TASK GOAL — Locate, in the data below, the line that contains "den Vorschlagsprozess einbezogen." and the line that contains "aktueller Graduierender verwendete."; reproduce exactly those two lines and every line between them, nothing more.
DATA TO PROCESS: Begin
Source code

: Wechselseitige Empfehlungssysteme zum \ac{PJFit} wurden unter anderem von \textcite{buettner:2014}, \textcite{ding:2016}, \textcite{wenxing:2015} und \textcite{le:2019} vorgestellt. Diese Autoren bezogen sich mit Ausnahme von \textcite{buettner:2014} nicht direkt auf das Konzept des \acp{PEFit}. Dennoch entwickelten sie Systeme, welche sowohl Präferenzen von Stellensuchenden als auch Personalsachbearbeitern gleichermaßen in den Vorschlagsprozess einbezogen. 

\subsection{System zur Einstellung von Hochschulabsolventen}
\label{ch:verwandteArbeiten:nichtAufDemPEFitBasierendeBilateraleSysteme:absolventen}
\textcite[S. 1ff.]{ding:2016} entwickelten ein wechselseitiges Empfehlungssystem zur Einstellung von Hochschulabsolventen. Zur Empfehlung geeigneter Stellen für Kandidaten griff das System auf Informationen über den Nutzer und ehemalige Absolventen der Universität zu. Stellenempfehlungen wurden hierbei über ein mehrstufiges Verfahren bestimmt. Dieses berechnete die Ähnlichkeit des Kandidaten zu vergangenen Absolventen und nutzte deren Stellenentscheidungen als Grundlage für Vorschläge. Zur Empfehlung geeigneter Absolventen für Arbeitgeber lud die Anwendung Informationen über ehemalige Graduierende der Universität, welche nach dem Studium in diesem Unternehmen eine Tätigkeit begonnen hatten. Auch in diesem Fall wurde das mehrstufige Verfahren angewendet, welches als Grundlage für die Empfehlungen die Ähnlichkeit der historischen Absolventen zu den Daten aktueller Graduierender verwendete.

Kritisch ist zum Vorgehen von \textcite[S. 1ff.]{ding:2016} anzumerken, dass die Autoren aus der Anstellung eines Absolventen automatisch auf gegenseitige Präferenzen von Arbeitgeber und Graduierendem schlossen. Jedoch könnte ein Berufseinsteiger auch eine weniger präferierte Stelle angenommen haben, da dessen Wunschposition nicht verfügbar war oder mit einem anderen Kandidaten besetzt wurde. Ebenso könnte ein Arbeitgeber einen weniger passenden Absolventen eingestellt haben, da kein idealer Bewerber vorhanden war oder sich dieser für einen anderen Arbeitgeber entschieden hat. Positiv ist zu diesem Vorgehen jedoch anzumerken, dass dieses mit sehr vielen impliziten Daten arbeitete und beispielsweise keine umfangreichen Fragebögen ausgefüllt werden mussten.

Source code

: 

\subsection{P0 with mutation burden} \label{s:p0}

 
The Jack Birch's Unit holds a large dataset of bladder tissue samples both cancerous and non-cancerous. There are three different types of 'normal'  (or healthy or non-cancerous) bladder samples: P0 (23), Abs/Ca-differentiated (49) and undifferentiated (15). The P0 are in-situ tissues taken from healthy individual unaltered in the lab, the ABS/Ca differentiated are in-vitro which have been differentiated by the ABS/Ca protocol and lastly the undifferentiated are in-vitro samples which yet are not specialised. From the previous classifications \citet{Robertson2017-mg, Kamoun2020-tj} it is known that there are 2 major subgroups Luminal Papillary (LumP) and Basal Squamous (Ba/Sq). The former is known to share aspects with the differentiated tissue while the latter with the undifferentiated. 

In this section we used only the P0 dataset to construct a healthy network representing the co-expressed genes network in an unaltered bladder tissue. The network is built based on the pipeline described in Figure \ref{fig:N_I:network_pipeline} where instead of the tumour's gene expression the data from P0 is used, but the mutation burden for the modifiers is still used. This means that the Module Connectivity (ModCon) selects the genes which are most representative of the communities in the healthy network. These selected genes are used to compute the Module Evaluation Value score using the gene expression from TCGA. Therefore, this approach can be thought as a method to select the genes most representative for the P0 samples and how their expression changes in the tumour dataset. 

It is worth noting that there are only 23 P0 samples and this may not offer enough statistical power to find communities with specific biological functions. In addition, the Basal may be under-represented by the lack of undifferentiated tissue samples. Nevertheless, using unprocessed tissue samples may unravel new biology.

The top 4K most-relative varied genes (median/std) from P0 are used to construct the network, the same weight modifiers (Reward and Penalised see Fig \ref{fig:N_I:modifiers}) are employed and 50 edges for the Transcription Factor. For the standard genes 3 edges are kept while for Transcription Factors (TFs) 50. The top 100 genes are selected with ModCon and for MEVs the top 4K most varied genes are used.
DATA TO PROCESS: End
EXERCISE SOLUTION —
: Wechselseitige Empfehlungssysteme zum \ac{PJFit} wurden unter anderem von \textcite{buettner:2014}, \textcite{ding:2016}, \textcite{wenxing:2015} und \textcite{le:2019} vorgestellt. Diese Autoren bezogen sich mit Ausnahme von \textcite{buettner:2014} nicht direkt auf das Konzept des \acp{PEFit}. Dennoch entwickelten sie Systeme, welche sowohl Präferenzen von Stellensuchenden als auch Personalsachbearbeitern gleichermaßen in den Vorschlagsprozess einbezogen. 

\subsection{System zur Einstellung von Hochschulabsolventen}
\label{ch:verwandteArbeiten:nichtAufDemPEFitBasierendeBilateraleSysteme:absolventen}
\textcite[S. 1ff.]{ding:2016} entwickelten ein wechselseitiges Empfehlungssystem zur Einstellung von Hochschulabsolventen. Zur Empfehlung geeigneter Stellen für Kandidaten griff das System auf Informationen über den Nutzer und ehemalige Absolventen der Universität zu. Stellenempfehlungen wurden hierbei über ein mehrstufiges Verfahren bestimmt. Dieses berechnete die Ähnlichkeit des Kandidaten zu vergangenen Absolventen und nutzte deren Stellenentscheidungen als Grundlage für Vorschläge. Zur Empfehlung geeigneter Absolventen für Arbeitgeber lud die Anwendung Informationen über ehemalige Graduierende der Universität, welche nach dem Studium in diesem Unternehmen eine Tätigkeit begonnen hatten. Auch in diesem Fall wurde das mehrstufige Verfahren angewendet, welches als Grundlage für die Empfehlungen die Ähnlichkeit der historischen Absolventen zu den Daten aktueller Graduierender verwendete.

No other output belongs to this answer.